● **BRIEF**
I need all the entries repeated exactly as written.

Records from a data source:

────────────────────

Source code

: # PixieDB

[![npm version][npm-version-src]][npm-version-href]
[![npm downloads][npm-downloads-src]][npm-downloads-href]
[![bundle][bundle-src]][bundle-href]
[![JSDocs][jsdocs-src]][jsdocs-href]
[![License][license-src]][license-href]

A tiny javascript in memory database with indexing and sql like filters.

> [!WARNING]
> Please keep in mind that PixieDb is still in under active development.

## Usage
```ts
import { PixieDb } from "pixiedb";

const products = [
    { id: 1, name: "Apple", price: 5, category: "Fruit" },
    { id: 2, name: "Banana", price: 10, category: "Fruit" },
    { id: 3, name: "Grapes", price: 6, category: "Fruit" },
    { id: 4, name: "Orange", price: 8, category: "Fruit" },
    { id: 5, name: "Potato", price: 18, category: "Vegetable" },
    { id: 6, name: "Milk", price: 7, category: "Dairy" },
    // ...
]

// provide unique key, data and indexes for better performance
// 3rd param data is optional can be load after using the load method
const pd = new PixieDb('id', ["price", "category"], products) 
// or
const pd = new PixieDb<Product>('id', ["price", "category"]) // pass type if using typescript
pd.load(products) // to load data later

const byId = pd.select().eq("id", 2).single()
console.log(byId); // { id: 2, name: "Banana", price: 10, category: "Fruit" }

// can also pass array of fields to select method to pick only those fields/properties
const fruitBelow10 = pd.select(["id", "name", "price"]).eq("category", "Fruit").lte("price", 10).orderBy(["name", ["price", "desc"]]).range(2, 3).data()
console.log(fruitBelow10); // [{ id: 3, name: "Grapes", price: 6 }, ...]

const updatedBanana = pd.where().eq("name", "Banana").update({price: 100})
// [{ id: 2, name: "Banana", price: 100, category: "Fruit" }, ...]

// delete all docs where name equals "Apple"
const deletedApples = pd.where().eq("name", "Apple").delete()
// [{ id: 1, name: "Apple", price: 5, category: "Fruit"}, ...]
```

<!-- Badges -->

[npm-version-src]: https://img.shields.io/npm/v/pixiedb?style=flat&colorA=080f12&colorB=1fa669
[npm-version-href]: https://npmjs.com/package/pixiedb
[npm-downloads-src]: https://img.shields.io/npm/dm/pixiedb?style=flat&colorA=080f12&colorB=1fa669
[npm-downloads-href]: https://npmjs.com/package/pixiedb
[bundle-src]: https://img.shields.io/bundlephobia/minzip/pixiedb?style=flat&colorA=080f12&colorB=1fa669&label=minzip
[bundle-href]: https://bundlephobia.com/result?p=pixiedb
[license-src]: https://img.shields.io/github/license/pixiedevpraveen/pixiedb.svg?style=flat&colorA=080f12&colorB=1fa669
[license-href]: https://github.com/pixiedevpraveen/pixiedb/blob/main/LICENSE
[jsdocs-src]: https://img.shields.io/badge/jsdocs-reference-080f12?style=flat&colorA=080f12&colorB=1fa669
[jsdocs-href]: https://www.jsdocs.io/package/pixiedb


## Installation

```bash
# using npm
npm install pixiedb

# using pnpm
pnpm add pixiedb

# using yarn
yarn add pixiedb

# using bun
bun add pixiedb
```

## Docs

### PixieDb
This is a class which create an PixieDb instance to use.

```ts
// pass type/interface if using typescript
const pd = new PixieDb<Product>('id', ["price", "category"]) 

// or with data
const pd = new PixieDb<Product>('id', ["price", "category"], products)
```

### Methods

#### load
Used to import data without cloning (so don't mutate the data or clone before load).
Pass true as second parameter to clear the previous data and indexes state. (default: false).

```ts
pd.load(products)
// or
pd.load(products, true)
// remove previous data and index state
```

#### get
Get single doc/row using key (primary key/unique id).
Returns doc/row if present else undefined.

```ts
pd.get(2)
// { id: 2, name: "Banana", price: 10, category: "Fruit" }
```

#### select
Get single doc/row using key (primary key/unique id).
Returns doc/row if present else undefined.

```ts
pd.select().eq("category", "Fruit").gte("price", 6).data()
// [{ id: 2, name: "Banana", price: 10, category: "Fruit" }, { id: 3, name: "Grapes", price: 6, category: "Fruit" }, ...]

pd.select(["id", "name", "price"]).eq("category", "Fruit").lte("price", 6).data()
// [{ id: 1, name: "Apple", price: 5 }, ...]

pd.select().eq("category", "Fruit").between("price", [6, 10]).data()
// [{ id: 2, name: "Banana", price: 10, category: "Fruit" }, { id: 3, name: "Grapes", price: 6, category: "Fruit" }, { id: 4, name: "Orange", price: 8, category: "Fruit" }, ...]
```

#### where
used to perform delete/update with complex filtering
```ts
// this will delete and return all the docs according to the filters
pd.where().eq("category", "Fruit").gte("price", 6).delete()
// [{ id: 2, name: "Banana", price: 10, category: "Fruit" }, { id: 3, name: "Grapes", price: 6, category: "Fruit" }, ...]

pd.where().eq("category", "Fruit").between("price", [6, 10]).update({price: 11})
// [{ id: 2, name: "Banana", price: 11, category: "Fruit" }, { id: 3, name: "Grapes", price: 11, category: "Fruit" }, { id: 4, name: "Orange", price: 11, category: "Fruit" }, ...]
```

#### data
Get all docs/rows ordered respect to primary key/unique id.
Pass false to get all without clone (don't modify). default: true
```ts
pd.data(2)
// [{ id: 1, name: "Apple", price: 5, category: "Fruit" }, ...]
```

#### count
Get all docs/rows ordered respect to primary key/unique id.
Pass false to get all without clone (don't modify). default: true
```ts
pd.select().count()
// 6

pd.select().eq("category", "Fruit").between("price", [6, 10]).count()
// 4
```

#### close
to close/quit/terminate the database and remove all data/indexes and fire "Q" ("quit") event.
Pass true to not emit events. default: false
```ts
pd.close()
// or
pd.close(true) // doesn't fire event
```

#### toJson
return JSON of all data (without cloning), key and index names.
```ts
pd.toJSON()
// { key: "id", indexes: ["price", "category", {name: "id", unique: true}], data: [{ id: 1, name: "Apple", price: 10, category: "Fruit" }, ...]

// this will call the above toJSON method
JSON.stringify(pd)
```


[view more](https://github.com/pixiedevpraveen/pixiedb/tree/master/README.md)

────────────────────

● **SOLUTION**
Source code

: # PixieDB

[![npm version][npm-version-src]][npm-version-href]
[![npm downloads][npm-downloads-src]][npm-downloads-href]
[![bundle][bundle-src]][bundle-href]
[![JSDocs][jsdocs-src]][jsdocs-href]
[![License][license-src]][license-href]

A tiny javascript in memory database with indexing and sql like filters.

> [!WARNING]
> Please keep in mind that PixieDb is still in under active development.

## Usage
```ts
import { PixieDb } from "pixiedb";

const products = [
    { id: 1, name: "Apple", price: 5, category: "Fruit" },
    { id: 2, name: "Banana", price: 10, category: "Fruit" },
    { id: 3, name: "Grapes", price: 6, category: "Fruit" },
    { id: 4, name: "Orange", price: 8, category: "Fruit" },
    { id: 5, name: "Potato", price: 18, category: "Vegetable" },
    { id: 6, name: "Milk", price: 7, category: "Dairy" },
    // ...
]

// provide unique key, data and indexes for better performance
// 3rd param data is optional can be load after using the load method
const pd = new PixieDb('id', ["price", "category"], products) 
// or
const pd = new PixieDb<Product>('id', ["price", "category"]) // pass type if using typescript
pd.load(products) // to load data later

const byId = pd.select().eq("id", 2).single()
console.log(byId); // { id: 2, name: "Banana", price: 10, category: "Fruit" }

// can also pass array of fields to select method to pick only those fields/properties
const fruitBelow10 = pd.select(["id", "name", "price"]).eq("category", "Fruit").lte("price", 10).orderBy(["name", ["price", "desc"]]).range(2, 3).data()
console.log(fruitBelow10); // [{ id: 3, name: "Grapes", price: 6 }, ...]

const updatedBanana = pd.where().eq("name", "Banana").update({price: 100})
// [{ id: 2, name: "Banana", price: 100, category: "Fruit" }, ...]

// delete all docs where name equals "Apple"
const deletedApples = pd.where().eq("name", "Apple").delete()
// [{ id: 1, name: "Apple", price: 5, category: "Fruit"}, ...]
```

<!-- Badges -->

[npm-version-src]: https://img.shields.io/npm/v/pixiedb?style=flat&colorA=080f12&colorB=1fa669
[npm-version-href]: https://npmjs.com/package/pixiedb
[npm-downloads-src]: https://img.shields.io/npm/dm/pixiedb?style=flat&colorA=080f12&colorB=1fa669
[npm-downloads-href]: https://npmjs.com/package/pixiedb
[bundle-src]: https://img.shields.io/bundlephobia/minzip/pixiedb?style=flat&colorA=080f12&colorB=1fa669&label=minzip
[bundle-href]: https://bundlephobia.com/result?p=pixiedb
[license-src]: https://img.shields.io/github/license/pixiedevpraveen/pixiedb.svg?style=flat&colorA=080f12&colorB=1fa669
[license-href]: https://github.com/pixiedevpraveen/pixiedb/blob/main/LICENSE
[jsdocs-src]: https://img.shields.io/badge/jsdocs-reference-080f12?style=flat&colorA=080f12&colorB=1fa669
[jsdocs-href]: https://www.jsdocs.io/package/pixiedb


## Installation

```bash
# using npm
npm install pixiedb

# using pnpm
pnpm add pixiedb

# using yarn
yarn add pixiedb

# using bun
bun add pixiedb
```

## Docs

### PixieDb
This is a class which create an PixieDb instance to use.

```ts
// pass type/interface if using typescript
const pd = new PixieDb<Product>('id', ["price", "category"]) 

// or with data
const pd = new PixieDb<Product>('id', ["price", "category"], products)
```

### Methods

#### load
Used to import data without cloning (so don't mutate the data or clone before load).
Pass true as second parameter to clear the previous data and indexes state. (default: false).

```ts
pd.load(products)
// or
pd.load(products, true)
// remove previous data and index state
```

#### get
Get single doc/row using key (primary key/unique id).
Returns doc/row if present else undefined.

```ts
pd.get(2)
// { id: 2, name: "Banana", price: 10, category: "Fruit" }
```

#### select
Get single doc/row using key (primary key/unique id).
Returns doc/row if present else undefined.

```ts
pd.select().eq("category", "Fruit").gte("price", 6).data()
// [{ id: 2, name: "Banana", price: 10, category: "Fruit" }, { id: 3, name: "Grapes", price: 6, category: "Fruit" }, ...]

pd.select(["id", "name", "price"]).eq("category", "Fruit").lte("price", 6).data()
// [{ id: 1, name: "Apple", price: 5 }, ...]

pd.select().eq("category", "Fruit").between("price", [6, 10]).data()
// [{ id: 2, name: "Banana", price: 10, category: "Fruit" }, { id: 3, name: "Grapes", price: 6, category: "Fruit" }, { id: 4, name: "Orange", price: 8, category: "Fruit" }, ...]
```

#### where
used to perform delete/update with complex filtering
```ts
// this will delete and return all the docs according to the filters
pd.where().eq("category", "Fruit").gte("price", 6).delete()
// [{ id: 2, name: "Banana", price: 10, category: "Fruit" }, { id: 3, name: "Grapes", price: 6, category: "Fruit" }, ...]

pd.where().eq("category", "Fruit").between("price", [6, 10]).update({price: 11})
// [{ id: 2, name: "Banana", price: 11, category: "Fruit" }, { id: 3, name: "Grapes", price: 11, category: "Fruit" }, { id: 4, name: "Orange", price: 11, category: "Fruit" }, ...]
```

#### data
Get all docs/rows ordered respect to primary key/unique id.
Pass false to get all without clone (don't modify). default: true
```ts
pd.data(2)
// [{ id: 1, name: "Apple", price: 5, category: "Fruit" }, ...]
```

#### count
Get all docs/rows ordered respect to primary key/unique id.
Pass false to get all without clone (don't modify). default: true
```ts
pd.select().count()
// 6

pd.select().eq("category", "Fruit").between("price", [6, 10]).count()
// 4
```

#### close
to close/quit/terminate the database and remove all data/indexes and fire "Q" ("quit") event.
Pass true to not emit events. default: false
```ts
pd.close()
// or
pd.close(true) // doesn't fire event
```

#### toJson
return JSON of all data (without cloning), key and index names.
```ts
pd.toJSON()
// { key: "id", indexes: ["price", "category", {name: "id", unique: true}], data: [{ id: 1, name: "Apple", price: 10, category: "Fruit" }, ...]

// this will call the above toJSON method
JSON.stringify(pd)
```


[view more](https://github.com/pixiedevpraveen/pixiedb/tree/master/README.md)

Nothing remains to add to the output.